Accessing Hub Data

Accessing hub data from GitHub

All model-output, target, and configuration files for this hub are hosted on GitHub. You can access the data directly from the repository at dailypartita/China-COVID-19-Forecast-Hub.

GitHub serves as the primary interface for operating the hub and collecting forecasts from modelers. You can access hub data by cloning the repository or downloading files directly from GitHub.

Data Access Methods

The sections below provide examples for accessing hub data depending on your goals and preferred tools:

Access Method Description
Git/GitHub Clone the repository for full local access
GitHub Raw Files Direct HTTP access to individual files
GitHub API Programmatic access to repository contents

Cloning the Repository

To get a complete local copy of all hub data:

git clone https://github.com/dailypartita/China-COVID-19-Forecast-Hub.git
cd China-COVID-19-Forecast-Hub

This gives you access to: - model-output/: All model forecasts - target-data/: Observed data (time-series.csv) - hub-config/: Hub configuration files - model-metadata/: Model metadata files

Repository Structure

China-COVID-19-Forecast-Hub/
├── model-output/          # Model forecasts by team
│   ├── GZNL-test_001/
│   ├── GZNL-test_002/
│   ├── GZNL-test_003/
│   └── GZNL-test_004/
├── target-data/           # Observed/target data  
│   └── time-series.csv
├── hub-config/           # Configuration files
├── model-metadata/       # Model descriptions
└── README.md

Accessing Individual Files

You can directly download individual files using GitHub’s raw file URLs:

# R example: Load target data
library(readr)
target_data <- read_csv("https://raw.githubusercontent.com/dailypartita/China-COVID-19-Forecast-Hub/main/target-data/time-series.csv")

# Load a specific model's forecast
model_data <- read_csv("https://raw.githubusercontent.com/dailypartita/China-COVID-19-Forecast-Hub/main/model-output/GZNL-test_001/2025-08-28-GZNL-test_001.csv")
# Python example: Load target data
import pandas as pd
target_data = pd.read_csv("https://raw.githubusercontent.com/dailypartita/China-COVID-19-Forecast-Hub/main/target-data/time-series.csv")

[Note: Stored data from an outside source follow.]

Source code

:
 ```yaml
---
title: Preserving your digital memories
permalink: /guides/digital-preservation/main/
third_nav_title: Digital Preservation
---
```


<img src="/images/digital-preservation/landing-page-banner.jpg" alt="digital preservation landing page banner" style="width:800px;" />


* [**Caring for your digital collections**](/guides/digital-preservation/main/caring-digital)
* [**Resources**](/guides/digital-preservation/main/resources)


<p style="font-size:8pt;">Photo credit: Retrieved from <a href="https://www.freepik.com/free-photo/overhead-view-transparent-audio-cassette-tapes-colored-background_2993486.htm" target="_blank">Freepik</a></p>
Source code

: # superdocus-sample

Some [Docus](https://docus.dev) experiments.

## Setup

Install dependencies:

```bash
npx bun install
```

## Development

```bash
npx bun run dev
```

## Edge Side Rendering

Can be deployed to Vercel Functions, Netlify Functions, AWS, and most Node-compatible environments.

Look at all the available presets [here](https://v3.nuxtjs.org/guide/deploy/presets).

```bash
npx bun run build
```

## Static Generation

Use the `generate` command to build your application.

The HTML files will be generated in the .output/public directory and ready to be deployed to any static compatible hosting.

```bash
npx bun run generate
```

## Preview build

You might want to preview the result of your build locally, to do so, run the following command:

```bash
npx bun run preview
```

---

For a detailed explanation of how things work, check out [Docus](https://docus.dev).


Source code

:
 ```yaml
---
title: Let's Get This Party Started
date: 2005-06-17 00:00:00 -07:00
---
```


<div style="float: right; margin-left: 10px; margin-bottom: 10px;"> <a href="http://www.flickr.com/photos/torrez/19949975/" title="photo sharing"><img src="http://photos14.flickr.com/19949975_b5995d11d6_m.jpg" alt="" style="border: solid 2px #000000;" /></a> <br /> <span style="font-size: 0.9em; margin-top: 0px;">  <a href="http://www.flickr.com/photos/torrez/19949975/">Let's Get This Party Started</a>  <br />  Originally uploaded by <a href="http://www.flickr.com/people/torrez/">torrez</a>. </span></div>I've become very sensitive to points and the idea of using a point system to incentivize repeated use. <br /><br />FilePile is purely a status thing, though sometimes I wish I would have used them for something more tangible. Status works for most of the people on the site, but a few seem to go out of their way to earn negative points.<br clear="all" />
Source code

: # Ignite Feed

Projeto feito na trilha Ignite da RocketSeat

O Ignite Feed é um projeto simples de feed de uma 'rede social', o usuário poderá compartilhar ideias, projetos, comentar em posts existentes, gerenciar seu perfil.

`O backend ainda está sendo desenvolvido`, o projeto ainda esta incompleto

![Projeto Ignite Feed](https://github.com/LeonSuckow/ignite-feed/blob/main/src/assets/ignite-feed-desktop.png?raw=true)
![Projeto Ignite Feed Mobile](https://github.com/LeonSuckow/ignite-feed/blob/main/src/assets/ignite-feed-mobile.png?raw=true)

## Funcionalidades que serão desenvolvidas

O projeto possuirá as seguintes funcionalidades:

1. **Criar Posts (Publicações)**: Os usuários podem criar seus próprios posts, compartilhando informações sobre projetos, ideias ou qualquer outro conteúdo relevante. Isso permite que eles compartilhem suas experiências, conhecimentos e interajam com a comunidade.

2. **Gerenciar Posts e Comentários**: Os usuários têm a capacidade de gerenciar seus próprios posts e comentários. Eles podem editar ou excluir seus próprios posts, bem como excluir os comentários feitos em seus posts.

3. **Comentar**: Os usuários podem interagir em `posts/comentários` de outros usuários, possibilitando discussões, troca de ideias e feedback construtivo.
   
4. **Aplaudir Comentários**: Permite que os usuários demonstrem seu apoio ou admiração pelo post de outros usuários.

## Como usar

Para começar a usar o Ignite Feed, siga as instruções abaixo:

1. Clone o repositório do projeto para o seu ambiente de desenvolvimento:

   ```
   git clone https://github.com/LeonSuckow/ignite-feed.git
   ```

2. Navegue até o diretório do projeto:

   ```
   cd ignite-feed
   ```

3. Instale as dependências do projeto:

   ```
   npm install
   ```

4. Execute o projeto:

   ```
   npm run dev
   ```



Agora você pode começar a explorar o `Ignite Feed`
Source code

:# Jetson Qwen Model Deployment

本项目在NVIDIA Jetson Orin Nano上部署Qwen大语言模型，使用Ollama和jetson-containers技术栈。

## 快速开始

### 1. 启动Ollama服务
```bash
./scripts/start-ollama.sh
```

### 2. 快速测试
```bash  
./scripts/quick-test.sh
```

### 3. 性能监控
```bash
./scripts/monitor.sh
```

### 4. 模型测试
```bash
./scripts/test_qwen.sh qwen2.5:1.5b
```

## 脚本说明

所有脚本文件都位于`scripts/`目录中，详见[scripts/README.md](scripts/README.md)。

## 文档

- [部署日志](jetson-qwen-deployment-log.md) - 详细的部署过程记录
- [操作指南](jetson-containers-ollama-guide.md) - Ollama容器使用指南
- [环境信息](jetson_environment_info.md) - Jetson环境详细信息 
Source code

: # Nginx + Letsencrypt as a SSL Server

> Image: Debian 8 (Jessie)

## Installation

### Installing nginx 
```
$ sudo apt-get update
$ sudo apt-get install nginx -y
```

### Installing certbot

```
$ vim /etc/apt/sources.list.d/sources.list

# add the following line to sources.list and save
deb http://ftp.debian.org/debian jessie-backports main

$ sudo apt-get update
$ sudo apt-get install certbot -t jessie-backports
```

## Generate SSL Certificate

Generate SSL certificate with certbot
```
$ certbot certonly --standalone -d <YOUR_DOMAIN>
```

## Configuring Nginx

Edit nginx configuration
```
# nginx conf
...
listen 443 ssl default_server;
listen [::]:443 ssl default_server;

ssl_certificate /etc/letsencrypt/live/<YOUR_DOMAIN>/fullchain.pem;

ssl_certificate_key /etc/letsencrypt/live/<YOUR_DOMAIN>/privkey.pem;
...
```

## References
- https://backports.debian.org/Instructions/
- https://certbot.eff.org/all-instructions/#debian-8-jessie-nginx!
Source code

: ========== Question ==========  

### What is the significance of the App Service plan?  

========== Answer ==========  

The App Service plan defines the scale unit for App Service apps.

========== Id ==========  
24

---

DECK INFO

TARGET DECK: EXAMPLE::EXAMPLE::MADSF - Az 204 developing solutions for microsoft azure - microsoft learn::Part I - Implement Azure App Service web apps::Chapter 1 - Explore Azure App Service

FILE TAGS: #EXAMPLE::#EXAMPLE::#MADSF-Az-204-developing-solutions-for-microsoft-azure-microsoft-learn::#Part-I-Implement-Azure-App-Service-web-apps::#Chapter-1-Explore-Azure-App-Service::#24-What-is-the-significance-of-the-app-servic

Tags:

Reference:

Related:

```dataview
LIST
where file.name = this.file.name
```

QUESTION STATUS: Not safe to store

# Load a specific model's forecast  
model_data = pd.read_csv("https://raw.githubusercontent.com/dailypartita/China-COVID-19-Forecast-Hub/main/model-output/GZNL-test_001/2025-08-28-GZNL-test_001.csv")

Programmatic Access

Use the GitHub API to programmatically explore repository contents:

# R example using httr
library(httr)
library(jsonlite)

# List all model teams
response <- GET("https://api.github.com/repos/dailypartita/China-COVID-19-Forecast-Hub/contents/model-output")
teams <- fromJSON(content(response, "text"))$name
print(teams)
# Python example using requests
import requests

# List all model teams
response = requests.get("https://api.github.com/repos/dailypartita/China-COVID-19-Forecast-Hub/contents/model-output")
teams = [item['name'] for item in response.json()]
print(teams)

Batch Download Script

#!/bin/bash
# Download all model outputs for a specific date
DATE="2025-08-28"
mkdir -p model-outputs-${DATE}

for team in GZNL-test_001 GZNL-test_002 GZNL-test_003 GZNL-test_004; do
    wget "https://raw.githubusercontent.com/dailypartita/China-COVID-19-Forecast-Hub/main/model-output/${team}/${DATE}-${team}.csv" \
         -O "model-outputs-${DATE}/${team}.csv"
done

Data Format

All model output files in this hub are stored in CSV format and follow the Hubverse data format standards.

Target Data

The target data (target-data/time-series.csv) contains observed SARS-CoV-2 positivity rates among department influenza-like illness (ILI) cases, as reported in China CDC’s weekly National Sentinel Surveillance of Acute Respiratory Infectious Diseases.

Model Output Data

Each model output file contains quantile forecasts with the following columns: - reference_date: The date the forecast was made - target: The forecasting target (wk inc covid prop ili) - target_end_date: The date for which the prediction is made - location: Geographic location code (CN for China) - output_type: Type of prediction (quantile) - output_type_id: Quantile level (0.01, 0.025, 0.05, …, 0.975, 0.99) - value: The predicted value

For more details on the data format and hub structure, see the repository README.